Question

Cryolite \(\left(\mathrm{Na}_{3} \mathrm{AlF}_{6}\right)\) is an indispensable component in the electrochemical production of aluminum. Draw a Lewis structure for the \(\mathrm{AlF}_{6}^{3-}\) ion.

Short answer

The Lewis structure for \(\text{AlF}_{6}^{3-}\) involves an Al atom single-bonded to six F atoms, with each F atom completing its octet around these bonds.

Step-by-step solution

Determine the Total Number of Valence Electrons

First, count the total number of valence electrons for the \(\text{AlF}_{6}^{3-}\) ion. Aluminum (Al) has 3 valence electrons and each fluorine (F) atom has 7 valence electrons. Since there are 6 fluorines, this gives a total of \((6 \times 7) = 42\) valence electrons from fluorine. Including the 3 valence electrons from aluminum, the subtotal is \((42 + 3) = 45\). Since the ion has a \(-3\) charge, add 3 extra electrons, giving a total of \((45 + 3) = 48\) valence electrons.

Determine the Central Atom

Aluminum (Al) is less electronegative than fluorine (F), so Al will be the central atom in the Lewis structure of \(\text{AlF}_{6}^{3-}\).

Connect Fluorine Atoms to Aluminum

Draw single bonds between the central Aluminum (Al) atom and each of the six fluorine (F) atoms. Each bond uses 2 valence electrons, so the \((6 \times 2) = 12\) electrons are used in forming bonds, leaving \((48 - 12) = 36\) electrons.

Distribute Remaining Electrons Around Fluorine Atoms

Distribute the remaining 36 electrons around the six fluorine atoms to complete their octets. Each fluorine atom will need 6 more electrons to complete its octet (since each already has 2 bonds with Al). Thus, \((6 \times 6) = 36\) electrons are used, matching the number of electrons remaining from Step 3.

Verify the Octets and Total Charge

Ensure each fluorine has a complete octet and that the total number of electrons used matches the 48 valence electrons computed initially. The central aluminum atom also has an expanded octet, which is permissible for elements in period 3 and beyond in the periodic table. Finally, verify the final charge of the ion to be \(-3\) as required.

Key concepts

Valence Electrons

Valence electrons are the outermost electrons of an atom. These electrons are crucial in bonding and determining the chemical properties of an element. To draw the Lewis structure of \(\text{AlF}_{6}^{3-}\), we first need to count all the valence electrons.
To find the total number of valence electrons:

• Add the valence electrons from each of the individual atoms.

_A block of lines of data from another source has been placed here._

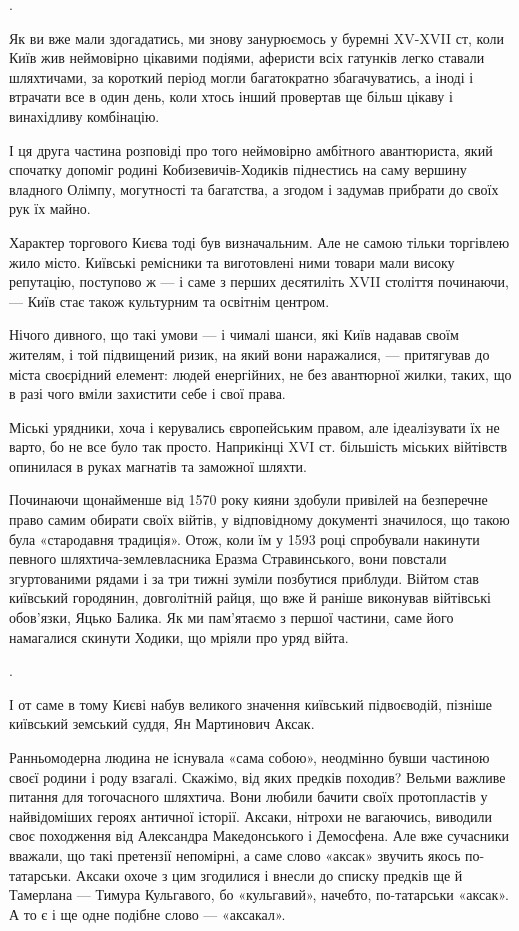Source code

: .

Як ви вже мали здогадатись, ми знову занурюємось у буремні XV-XVII ст, коли
Київ жив неймовірно цікавими подіями, аферисти всіх гатунків легко ставали
шляхтичами, за короткий період могли багатократно збагачуватись, а іноді і
втрачати все в один день, коли хтось інший провертав ще більш цікаву і
винахідливу комбінацію.

І ця друга частина розповіді про того неймовірно амбітного авантюриста, який
спочатку допоміг родині Кобизевичів-Ходиків піднестись на саму вершину владного
Олімпу, могутності та багатства, а згодом і задумав прибрати до своїх рук їх
майно.

Характер торгового Києва тоді був визначальним. Але не самою тільки торгівлею
жило місто. Київські ремісники та виготовлені ними товари мали високу
репутацію, поступово ж — і саме з перших десятиліть XVII століття починаючи, —
Київ стає також культурним та освітнім центром.

Нічого дивного, що такі умови — і чималі шанси, які Київ надавав своїм жителям,
і той підвищений ризик, на який вони наражалися, — притягував до міста
своєрідний елемент: людей енергійних, не без авантюрної жилки, таких, що в разі
чого вміли захистити себе і свої права. 

Міські урядники, хоча і керувались європейським правом, але ідеалізувати їх не
варто, бо не все було так просто. Наприкінці XVI ст. більшість міських
війтівств опинилася в руках магнатів та заможної шляхти. 

Починаючи щонайменше від 1570 року кияни здобули привілей на безперечне право
самим обирати своїх війтів, у відповідному документі значилося, що такою була
«стародавня традиція». Отож, коли їм у 1593 році спробували накинути певного
шляхтича-землевласника Еразма Стравинського, вони повстали згуртованими рядами
і за три тижні зуміли позбутися приблуди. Війтом став київський городянин,
довголітній райця, що вже й раніше виконував війтівські обов’язки, Яцько
Балика. Як ми пам’ятаємо з першої частини, саме його намагалися скинути Ходики,
що мріяли про уряд війта. 

.

І от саме в тому Києві набув великого значення київський підвоєводій, пізніше
київський земський суддя, Ян Мартинович Аксак. 

Ранньомодерна людина не існувала «сама собою», неодмінно бувши частиною своєї
родини і роду взагалі. Скажімо, від яких предків походив? Вельми важливе
питання для тогочасного шляхтича. Вони любили бачити своїх протопластів у
найвідоміших героях античної історії. Аксаки, нітрохи не вагаючись, виводили
своє походження від Александра Македонського і Демосфена. Але вже сучасники
вважали, що такі претензії непомірні, а саме слово «аксак» звучить якось
по-татарськи. Аксаки охоче з цим згодилися і внесли до списку предків ще й
Тамерлана — Тимура Кульгавого, бо «кульгавий», начебто, по-татарськи «аксак». А
то є і ще одне подібне слово — «аксакал».


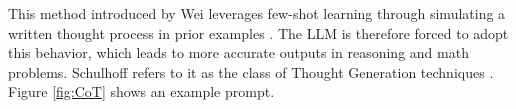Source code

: This method introduced by Wei leverages few-shot learning through simulating a written thought process in prior examples \cite{Wei.28.01.2022}. The LLM is therefore forced to adopt this behavior, which leads to more accurate outputs in reasoning and math problems. Schulhoff refers to it as the class of Thought Generation techniques \cite{Schulhoff.06.06.2024}. Figure \ref{fig:CoT} shows an example prompt.
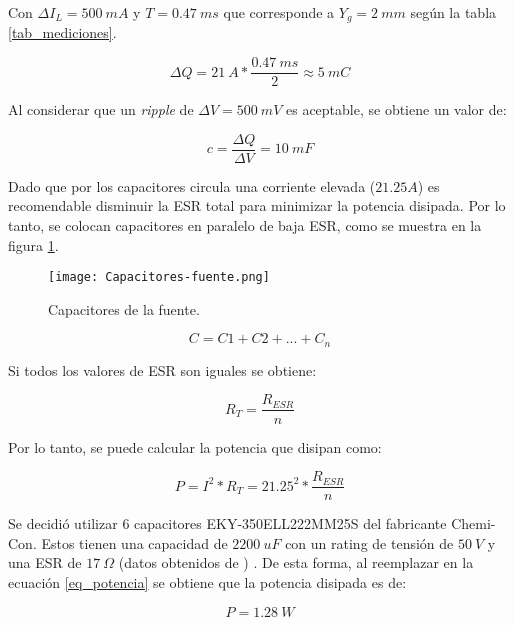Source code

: \noindent Con $\Delta I_L=500 \:mA$ y $T=0.47\:ms$ que corresponde a $Y_g = 2 \:mm$ según la tabla \ref{tab_mediciones}.

\begin{equation} 
	\Delta Q = 21\:A * \frac{0.47\:ms}{2} \approx 5\:mC
\end{equation}

\noindent Al considerar que un \textsl{ripple} de $\Delta V=500 \:mV$ es aceptable, se obtiene un valor de:

\begin{equation} 
	c = \frac{\Delta Q}{\Delta V} = 10 \:mF
\end{equation}

\noindent Dado que por los capacitores circula una corriente elevada ($21.25 A$) es recomendable disminuir la ESR total para minimizar la potencia disipada. Por lo tanto, se colocan capacitores en paralelo de baja ESR, como se muestra en la figura \ref{fig:img_capacitores-fuente}.

\begin{figure}[H]
	\centering
	\texttt{[image: Capacitores-fuente.png]}
	\caption{Capacitores de la fuente.}
	\label{fig:img_capacitores-fuente}
\end{figure}


\begin{equation} 
	C = C1 + C2 + ... + C_n
\end{equation}


\noindent Si todos los valores de ESR son iguales se obtiene:

\begin{equation} 
	R_T = \frac{R_{ESR}}{n}
\end{equation}

\noindent Por lo tanto, se puede calcular la potencia que disipan como:

\begin{equation}\label{eq_potencia} 
	P = I^2 * R_T = 21.25^2 * \frac{R_{ESR}}{n}
\end{equation}

\noindent Se decidió utilizar 6 capacitores  EKY-350ELL222MM25S del fabricante Chemi-Con. Estos tienen una capacidad de $2200 \:uF$ con un rating de tensión de $50\:V$ y una ESR de $17 \:\Omega$ (datos obtenidos de \cite{EKY-350ELL222MM25S}) . De esta forma, al reemplazar en la ecuación \ref{eq_potencia} se obtiene que la potencia disipada es de: 

\begin{equation} 
	P=1.28\:W
\end{equation}

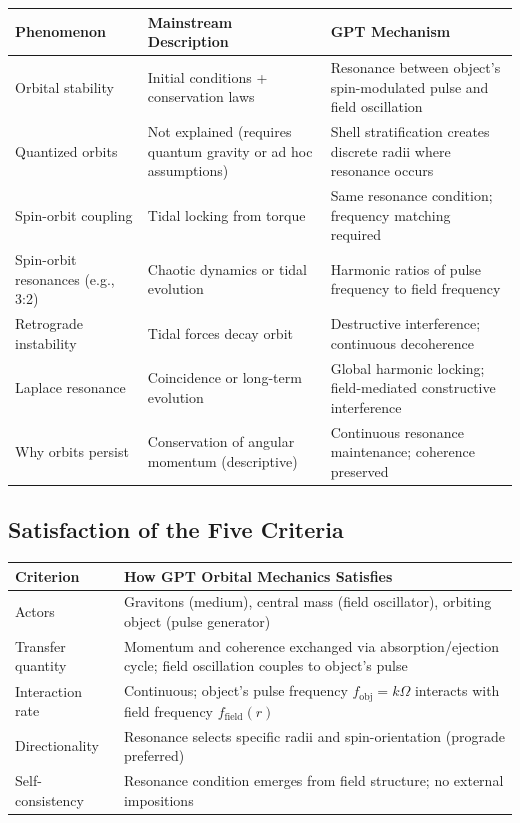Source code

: \documentclass[12pt, a4paper]{article}
\begin{document}
\begin{center}
\begin{tabular}{|p{3.5cm}|p{5cm}|p{5cm}|}
\hline
\textbf{Phenomenon} & \textbf{Mainstream Description} & \textbf{GPT Mechanism} \\
\hline
Orbital stability & Initial conditions + conservation laws & Resonance between object's spin-modulated pulse and field oscillation \\
\hline
Quantized orbits & Not explained (requires quantum gravity or ad hoc assumptions) & Shell stratification creates discrete radii where resonance occurs \\
\hline
Spin-orbit coupling & Tidal locking from torque & Same resonance condition; frequency matching required \\
\hline
Spin-orbit resonances (e.g., 3:2) & Chaotic dynamics or tidal evolution & Harmonic ratios of pulse frequency to field frequency \\
\hline
Retrograde instability & Tidal forces decay orbit & Destructive interference; continuous decoherence \\
\hline
Laplace resonance & Coincidence or long-term evolution & Global harmonic locking; field-mediated constructive interference \\
\hline
Why orbits persist & Conservation of angular momentum (descriptive) & Continuous resonance maintenance; coherence preserved \\
\hline
\end{tabular}
\end{center}

\subsection{Satisfaction of the Five Criteria}
\label{subsec:orbital_criteria}

\begin{center}
\begin{tabular}{|p{3.5cm}|p{10cm}|}
\hline
\textbf{Criterion} & \textbf{How GPT Orbital Mechanics Satisfies} \\
\hline
Actors & Gravitons (medium), central mass (field oscillator), orbiting object (pulse generator) \\
\hline
Transfer quantity & Momentum and coherence exchanged via absorption/ejection cycle; field oscillation couples to object's pulse \\
\hline
Interaction rate & Continuous; object's pulse frequency \( f_{\text{obj}} = k\Omega \) interacts with field frequency \( f_{\text{field}}(r) \) \\
\hline
Directionality & Resonance selects specific radii and spin-orientation (prograde preferred) \\
\hline
Self-consistency & Resonance condition emerges from field structure; no external impositions \\
\hline
\end{tabular}
\end{center}
\end{document}
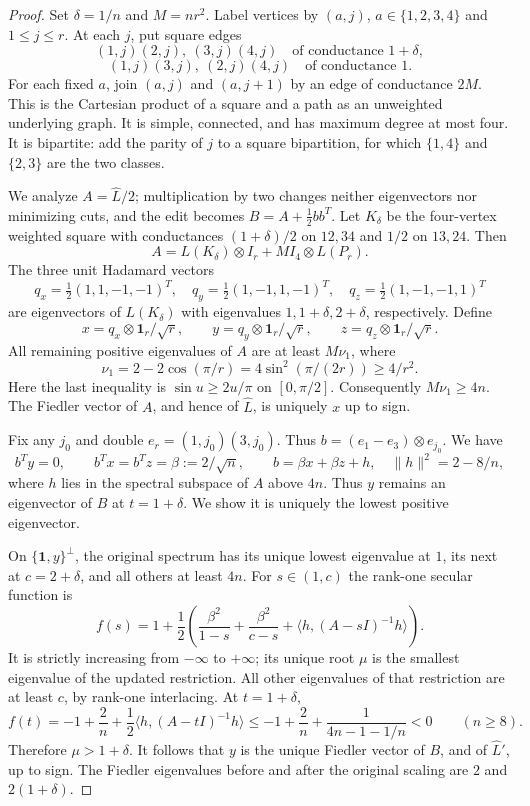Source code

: \documentclass[11pt]{article}
\newcommand{\one}{\boldsymbol 1}
\begin{document}
\begin{proof}
Set $\delta=1/n$ and $M=nr^2$. Label vertices by $(a,j)$,
$a\in\{1,2,3,4\}$ and $1\le j\le r$. At each $j$, put square edges
\[
 (1,j)(2,j),\ (3,j)(4,j)\quad\text{of conductance }1+\delta,
\]
\[
 (1,j)(3,j),\ (2,j)(4,j)\quad\text{of conductance }1.
\]
For each fixed $a$, join $(a,j)$ and $(a,j+1)$ by an edge of
conductance $2M$. This is the Cartesian product of a square and a
path as an unweighted underlying graph. It is simple, connected,
and has maximum degree at most four. It is bipartite: add the parity
of $j$ to a square bipartition, for which $\{1,4\}$ and $\{2,3\}$
are the two classes.

We analyze $A=\widehat L/2$; multiplication by two changes neither
eigenvectors nor minimizing cuts, and the edit becomes
$B=A+\frac12bb^T$. Let $K_\delta$ be the four-vertex weighted square
with conductances $(1+\delta)/2$ on $12,34$ and $1/2$ on $13,24$.
Then
\[
 A=L(K_\delta)\otimes I_r+M I_4\otimes L(P_r).
\]
The three unit Hadamard vectors
\[
 q_x=\tfrac12(1,1,-1,-1)^T,\quad
 q_y=\tfrac12(1,-1,1,-1)^T,\quad
 q_z=\tfrac12(1,-1,-1,1)^T
\]
are eigenvectors of $L(K_\delta)$ with eigenvalues
$1,1+\delta,2+\delta$, respectively. Define
\[
 x=q_x\otimes\one_r/\sqrt r,\qquad
 y=q_y\otimes\one_r/\sqrt r,\qquad
 z=q_z\otimes\one_r/\sqrt r.
\]
All remaining positive eigenvalues of $A$ are at least
$M\nu_1$, where
\[
 \nu_1=2-2\cos(\pi/r)=4\sin^2(\pi/(2r))\ge4/r^2.
\]
Here the last inequality is $\sin u\ge2u/\pi$ on $[0,\pi/2]$.
Consequently $M\nu_1\ge4n$. The Fiedler vector of $A$, and hence
of $\widehat L$, is uniquely $x$ up to sign.

Fix any $j_0$ and double $e_r=(1,j_0)(3,j_0)$. Thus
$b=(e_1-e_3)\otimes e_{j_0}$. We have
\[
 b^Ty=0,\qquad b^Tx=b^Tz=\beta:=2/\sqrt n,
 \qquad b=\beta x+\beta z+h,
 \quad \|h\|^2=2-8/n,
\]
where $h$ lies in the spectral subspace of $A$ above $4n$.
Thus $y$ remains an eigenvector of $B$ at $t=1+\delta$.
We show it is uniquely the lowest positive eigenvector.

On $\{\one,y\}^\perp$, the original spectrum has its unique lowest
eigenvalue at $1$, its next at $c=2+\delta$, and all others at least
$4n$. For $s\in(1,c)$ the rank-one secular function is
\[
 f(s)=1+\frac12\left(
    \frac{\beta^2}{1-s}+\frac{\beta^2}{c-s}
    +\langle h,(A-sI)^{-1}h\rangle\right).
\]
It is strictly increasing from $-\infty$ to $+\infty$; its unique
root $\mu$ is the smallest eigenvalue of the updated restriction.
All other eigenvalues of that restriction are at least $c$, by
rank-one interlacing. At $t=1+\delta$,
\[
 f(t)
 =-1+\frac2n+\frac12\langle h,(A-tI)^{-1}h\rangle
 \le-1+\frac2n+\frac1{4n-1-1/n}<0\qquad(n\ge8).
\]
Therefore $\mu>1+\delta$. It follows that $y$ is the unique Fiedler
vector of $B$, and of $\widehat L'$, up to sign. The Fiedler
eigenvalues before and after the original scaling are
$2$ and $2(1+\delta)$.


\end{proof}
\end{document}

Aluminum (Al) has 3 valence electrons.
Fluorine (F) has 7 valence electrons, and since there are six fluorine atoms, we get \(6 \times 7 = 42\).
Adding the electrons from Aluminum, we have \(42 + 3 = 45\) valence electrons.
Finally, because \(\text{AlF}_{6}^{3-}\) has a \(-3\) charge, we add 3 extra electrons to the total count, giving us \(45 + 3 = 48\) valence electrons.

Octet Rule

The Octet Rule is a chemical guideline stating that atoms tend to form bonds until they are surrounded by eight valence electrons. This rule helps predict how atoms combine to form stable molecules. In step 4 and step 5 of drawing a Lewis structure for \(\text{AlF}_{6}^{3-}\):

• Each fluorine atom should achieve a total of 8 valence electrons.
• Fluorine starts with 2 electrons shared in the bond with Aluminum. The remaining 6 electrons for each fluorine are filled as lone pairs.

This ensures that each fluorine has a complete octet.
However, Aluminum here achieves more than an octet, moving beyond the Octet Rule due to its position on the periodic table.

Central Atom Choice

Choosing the central atom is crucial for drawing Lewis structures. Usually, the least electronegative element becomes the central atom because it can share electrons more readily. For \(\text{AlF}_{6}^{3-}\):

• Aluminum (Al) is less electronegative compared to Fluorine (F).
• Therefore, Al is chosen as the central atom.

This choice enables the molecule to form bonds easily and allows appropriate distribution of electrons.

Expanded Octet

Some elements can hold more than 8 valence electrons, which is known as expanding their octet. This typically applies to elements in Period 3 and beyond, due to the availability of d-orbitals. In the case of \(\text{AlF}_{6}^{3-}\):

• Aluminum, being in Period 3, can have an expanded octet.
• Aluminum ends up with 12 valence electrons shared with the six fluorine atoms.

This expanded octet is essential to satisfy the bonding requirements for the entire molecule.

Molecular Ion Charge

Molecular ions have specific charges that affect the total count of valence electrons. For negatively charged ions, extra electrons are added. Conversely, positive ions lose electrons. For \(\text{AlF}_{6}^{3-}\):

• The \-3\ charge indicates an additional 3 electrons in the overall structure.
• These extra electrons are included in the valence electron count, contributing to the total 48 valence electrons needed for drawing the Lewis structure.

Ensuring the charge is correctly reflected in the Lewis structure is crucial for accuracy and balancing the final structure.